_Task_: Look at each line of the listing. Copy those that hold the string "which".

_Input data_:
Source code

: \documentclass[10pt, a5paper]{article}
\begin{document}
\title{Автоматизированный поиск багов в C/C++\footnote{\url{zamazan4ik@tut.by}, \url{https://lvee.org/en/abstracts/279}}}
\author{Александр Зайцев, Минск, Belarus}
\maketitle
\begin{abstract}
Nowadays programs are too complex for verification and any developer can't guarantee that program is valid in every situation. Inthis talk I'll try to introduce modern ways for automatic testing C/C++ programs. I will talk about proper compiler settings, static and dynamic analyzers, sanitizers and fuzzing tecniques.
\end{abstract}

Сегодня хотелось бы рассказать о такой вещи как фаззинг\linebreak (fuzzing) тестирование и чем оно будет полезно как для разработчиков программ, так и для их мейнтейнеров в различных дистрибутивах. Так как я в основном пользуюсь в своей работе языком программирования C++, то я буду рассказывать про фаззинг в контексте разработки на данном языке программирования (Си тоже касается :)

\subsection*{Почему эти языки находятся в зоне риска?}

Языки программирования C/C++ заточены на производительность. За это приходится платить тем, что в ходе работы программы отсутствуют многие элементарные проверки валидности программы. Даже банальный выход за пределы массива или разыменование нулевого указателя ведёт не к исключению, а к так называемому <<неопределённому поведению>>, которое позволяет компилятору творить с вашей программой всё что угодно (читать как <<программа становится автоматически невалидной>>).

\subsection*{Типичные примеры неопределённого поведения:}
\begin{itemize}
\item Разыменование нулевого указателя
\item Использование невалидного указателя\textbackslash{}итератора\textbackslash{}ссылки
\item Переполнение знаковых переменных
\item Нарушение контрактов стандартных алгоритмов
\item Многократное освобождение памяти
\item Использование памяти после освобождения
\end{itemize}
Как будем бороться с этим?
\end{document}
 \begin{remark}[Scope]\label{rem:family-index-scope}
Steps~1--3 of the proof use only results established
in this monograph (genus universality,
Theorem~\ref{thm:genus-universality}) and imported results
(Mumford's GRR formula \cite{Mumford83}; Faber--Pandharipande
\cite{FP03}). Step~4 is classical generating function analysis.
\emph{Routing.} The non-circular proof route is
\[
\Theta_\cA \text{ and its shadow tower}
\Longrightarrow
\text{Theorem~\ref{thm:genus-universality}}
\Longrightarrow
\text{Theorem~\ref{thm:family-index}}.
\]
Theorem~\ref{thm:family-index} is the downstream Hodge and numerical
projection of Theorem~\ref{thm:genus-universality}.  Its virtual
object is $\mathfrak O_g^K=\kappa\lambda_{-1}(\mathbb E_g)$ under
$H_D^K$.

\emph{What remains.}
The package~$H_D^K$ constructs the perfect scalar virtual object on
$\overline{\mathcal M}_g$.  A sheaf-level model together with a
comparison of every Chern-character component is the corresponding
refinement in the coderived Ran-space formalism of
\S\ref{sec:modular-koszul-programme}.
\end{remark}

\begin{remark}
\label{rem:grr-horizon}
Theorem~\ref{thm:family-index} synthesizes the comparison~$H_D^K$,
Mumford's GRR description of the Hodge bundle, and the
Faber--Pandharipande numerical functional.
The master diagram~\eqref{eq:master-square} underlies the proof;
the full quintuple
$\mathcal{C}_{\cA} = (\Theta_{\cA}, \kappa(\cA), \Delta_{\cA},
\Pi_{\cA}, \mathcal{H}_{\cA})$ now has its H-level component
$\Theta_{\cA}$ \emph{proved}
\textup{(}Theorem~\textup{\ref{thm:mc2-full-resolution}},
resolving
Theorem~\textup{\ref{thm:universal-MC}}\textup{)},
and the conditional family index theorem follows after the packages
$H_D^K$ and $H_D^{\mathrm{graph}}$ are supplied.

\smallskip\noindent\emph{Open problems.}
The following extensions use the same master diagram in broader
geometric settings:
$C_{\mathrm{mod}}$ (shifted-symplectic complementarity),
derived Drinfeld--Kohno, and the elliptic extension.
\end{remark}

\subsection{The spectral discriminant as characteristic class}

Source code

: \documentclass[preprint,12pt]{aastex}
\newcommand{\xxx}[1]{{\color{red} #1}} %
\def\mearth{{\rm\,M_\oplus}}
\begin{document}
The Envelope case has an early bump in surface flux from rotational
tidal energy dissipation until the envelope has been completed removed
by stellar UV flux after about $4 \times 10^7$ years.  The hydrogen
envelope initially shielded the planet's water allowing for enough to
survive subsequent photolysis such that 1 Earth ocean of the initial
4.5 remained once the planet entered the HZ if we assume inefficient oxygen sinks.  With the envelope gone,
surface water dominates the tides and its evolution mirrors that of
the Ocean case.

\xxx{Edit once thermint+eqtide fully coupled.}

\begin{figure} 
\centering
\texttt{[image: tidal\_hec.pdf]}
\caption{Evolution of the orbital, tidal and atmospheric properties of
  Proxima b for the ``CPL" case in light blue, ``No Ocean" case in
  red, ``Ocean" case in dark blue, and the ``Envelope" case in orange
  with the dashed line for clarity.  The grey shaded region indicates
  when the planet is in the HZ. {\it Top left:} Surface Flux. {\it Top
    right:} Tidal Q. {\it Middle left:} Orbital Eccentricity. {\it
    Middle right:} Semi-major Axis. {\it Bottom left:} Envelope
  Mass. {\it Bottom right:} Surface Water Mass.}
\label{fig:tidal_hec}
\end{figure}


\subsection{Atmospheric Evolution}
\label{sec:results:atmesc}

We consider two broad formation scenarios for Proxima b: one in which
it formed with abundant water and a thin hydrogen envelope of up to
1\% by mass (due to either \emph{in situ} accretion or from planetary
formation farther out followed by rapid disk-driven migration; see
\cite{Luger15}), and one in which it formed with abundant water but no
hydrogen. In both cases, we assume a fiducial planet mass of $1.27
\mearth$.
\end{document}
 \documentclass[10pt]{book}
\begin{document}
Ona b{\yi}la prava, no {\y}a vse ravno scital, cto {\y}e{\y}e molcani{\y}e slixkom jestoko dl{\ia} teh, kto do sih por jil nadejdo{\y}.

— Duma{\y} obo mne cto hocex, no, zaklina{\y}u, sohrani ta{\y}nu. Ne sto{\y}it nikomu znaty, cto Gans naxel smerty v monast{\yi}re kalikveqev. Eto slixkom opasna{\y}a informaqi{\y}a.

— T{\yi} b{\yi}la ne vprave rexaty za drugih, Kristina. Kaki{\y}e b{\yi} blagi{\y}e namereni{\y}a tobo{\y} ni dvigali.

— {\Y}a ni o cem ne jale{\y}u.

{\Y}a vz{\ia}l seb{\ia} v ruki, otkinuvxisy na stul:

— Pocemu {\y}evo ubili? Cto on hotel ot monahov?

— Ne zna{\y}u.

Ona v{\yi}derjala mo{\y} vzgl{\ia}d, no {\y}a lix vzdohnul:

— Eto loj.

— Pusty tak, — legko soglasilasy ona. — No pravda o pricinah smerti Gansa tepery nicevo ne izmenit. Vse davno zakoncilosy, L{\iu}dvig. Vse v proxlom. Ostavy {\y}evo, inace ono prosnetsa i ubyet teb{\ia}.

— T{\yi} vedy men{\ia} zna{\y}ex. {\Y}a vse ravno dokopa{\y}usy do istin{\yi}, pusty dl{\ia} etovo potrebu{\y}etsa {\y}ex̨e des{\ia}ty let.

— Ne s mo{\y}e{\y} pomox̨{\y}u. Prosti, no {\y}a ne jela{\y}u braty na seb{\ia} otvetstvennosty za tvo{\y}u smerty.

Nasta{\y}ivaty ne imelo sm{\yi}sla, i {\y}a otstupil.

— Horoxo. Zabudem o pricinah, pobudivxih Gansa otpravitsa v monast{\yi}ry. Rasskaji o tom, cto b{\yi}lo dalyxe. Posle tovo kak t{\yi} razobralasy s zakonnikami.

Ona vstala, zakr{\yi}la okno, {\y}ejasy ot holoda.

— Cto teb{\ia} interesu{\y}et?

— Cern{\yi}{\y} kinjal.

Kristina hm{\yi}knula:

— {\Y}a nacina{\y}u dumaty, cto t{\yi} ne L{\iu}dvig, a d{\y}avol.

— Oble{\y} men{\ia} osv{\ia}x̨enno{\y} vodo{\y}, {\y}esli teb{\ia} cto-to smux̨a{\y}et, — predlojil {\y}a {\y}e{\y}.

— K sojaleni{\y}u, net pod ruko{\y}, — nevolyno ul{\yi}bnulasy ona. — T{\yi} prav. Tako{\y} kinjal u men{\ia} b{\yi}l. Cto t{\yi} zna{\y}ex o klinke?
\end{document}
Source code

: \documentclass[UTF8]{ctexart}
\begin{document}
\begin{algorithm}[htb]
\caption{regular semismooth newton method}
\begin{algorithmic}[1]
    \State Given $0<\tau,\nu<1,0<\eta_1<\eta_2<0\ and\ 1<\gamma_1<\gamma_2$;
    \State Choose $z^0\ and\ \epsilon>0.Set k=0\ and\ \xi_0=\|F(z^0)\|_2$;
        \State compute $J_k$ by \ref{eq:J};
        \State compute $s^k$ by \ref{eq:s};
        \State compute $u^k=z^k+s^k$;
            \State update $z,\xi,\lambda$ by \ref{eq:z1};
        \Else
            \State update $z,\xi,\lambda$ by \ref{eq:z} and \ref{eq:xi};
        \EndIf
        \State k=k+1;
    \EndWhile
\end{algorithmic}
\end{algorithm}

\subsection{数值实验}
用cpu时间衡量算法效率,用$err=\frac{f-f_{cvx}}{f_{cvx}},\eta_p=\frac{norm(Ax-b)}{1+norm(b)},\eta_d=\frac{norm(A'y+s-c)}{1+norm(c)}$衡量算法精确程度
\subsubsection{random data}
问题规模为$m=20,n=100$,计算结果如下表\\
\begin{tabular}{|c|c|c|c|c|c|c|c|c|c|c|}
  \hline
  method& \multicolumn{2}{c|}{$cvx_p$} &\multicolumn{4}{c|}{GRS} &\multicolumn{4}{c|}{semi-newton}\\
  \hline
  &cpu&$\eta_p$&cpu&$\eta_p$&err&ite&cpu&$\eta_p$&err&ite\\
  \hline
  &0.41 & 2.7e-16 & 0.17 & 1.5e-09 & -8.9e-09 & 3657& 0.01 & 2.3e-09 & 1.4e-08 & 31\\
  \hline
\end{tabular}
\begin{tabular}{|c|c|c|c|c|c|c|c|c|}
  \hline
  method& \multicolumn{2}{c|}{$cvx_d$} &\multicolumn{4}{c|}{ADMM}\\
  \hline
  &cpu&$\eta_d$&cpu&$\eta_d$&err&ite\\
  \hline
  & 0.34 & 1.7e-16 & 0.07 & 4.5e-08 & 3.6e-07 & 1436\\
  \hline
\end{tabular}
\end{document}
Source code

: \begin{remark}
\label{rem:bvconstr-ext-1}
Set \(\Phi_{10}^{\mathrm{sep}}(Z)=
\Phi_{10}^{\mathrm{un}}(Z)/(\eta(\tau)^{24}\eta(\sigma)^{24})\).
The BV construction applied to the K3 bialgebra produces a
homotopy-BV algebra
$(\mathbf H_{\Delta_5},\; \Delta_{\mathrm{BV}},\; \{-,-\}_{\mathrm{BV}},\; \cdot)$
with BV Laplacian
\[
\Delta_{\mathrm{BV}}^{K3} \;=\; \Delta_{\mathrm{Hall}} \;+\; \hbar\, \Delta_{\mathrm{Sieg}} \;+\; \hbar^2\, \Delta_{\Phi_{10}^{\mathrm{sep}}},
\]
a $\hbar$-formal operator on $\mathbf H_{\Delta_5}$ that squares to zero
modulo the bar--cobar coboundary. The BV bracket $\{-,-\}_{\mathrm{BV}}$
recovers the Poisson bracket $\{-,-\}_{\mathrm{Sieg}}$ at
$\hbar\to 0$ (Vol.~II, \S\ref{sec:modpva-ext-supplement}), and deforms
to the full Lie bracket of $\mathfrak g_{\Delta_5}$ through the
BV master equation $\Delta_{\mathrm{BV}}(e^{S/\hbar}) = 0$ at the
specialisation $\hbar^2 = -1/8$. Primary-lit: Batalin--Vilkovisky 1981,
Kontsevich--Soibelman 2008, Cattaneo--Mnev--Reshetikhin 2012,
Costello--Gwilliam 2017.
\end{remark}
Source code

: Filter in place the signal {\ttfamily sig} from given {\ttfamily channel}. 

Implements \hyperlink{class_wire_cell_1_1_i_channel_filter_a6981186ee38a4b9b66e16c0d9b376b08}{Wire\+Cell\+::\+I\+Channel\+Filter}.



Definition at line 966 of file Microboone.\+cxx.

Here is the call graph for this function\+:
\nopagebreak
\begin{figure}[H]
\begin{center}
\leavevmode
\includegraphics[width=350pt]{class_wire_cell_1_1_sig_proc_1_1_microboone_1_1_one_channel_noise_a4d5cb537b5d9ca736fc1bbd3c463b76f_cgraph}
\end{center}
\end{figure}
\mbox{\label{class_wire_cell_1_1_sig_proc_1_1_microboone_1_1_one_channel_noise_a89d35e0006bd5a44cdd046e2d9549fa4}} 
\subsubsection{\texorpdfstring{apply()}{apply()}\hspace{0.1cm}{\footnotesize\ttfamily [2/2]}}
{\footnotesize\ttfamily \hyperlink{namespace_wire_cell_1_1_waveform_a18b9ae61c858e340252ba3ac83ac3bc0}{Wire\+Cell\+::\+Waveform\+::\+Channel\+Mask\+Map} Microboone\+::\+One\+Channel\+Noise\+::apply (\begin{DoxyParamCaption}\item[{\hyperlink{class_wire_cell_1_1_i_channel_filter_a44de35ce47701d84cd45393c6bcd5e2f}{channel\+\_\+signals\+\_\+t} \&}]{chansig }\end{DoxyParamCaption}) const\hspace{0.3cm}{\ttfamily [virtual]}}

_Task response_:
We consider two broad formation scenarios for Proxima b: one in which
\cite{Luger15}), and one in which it formed with abundant water but no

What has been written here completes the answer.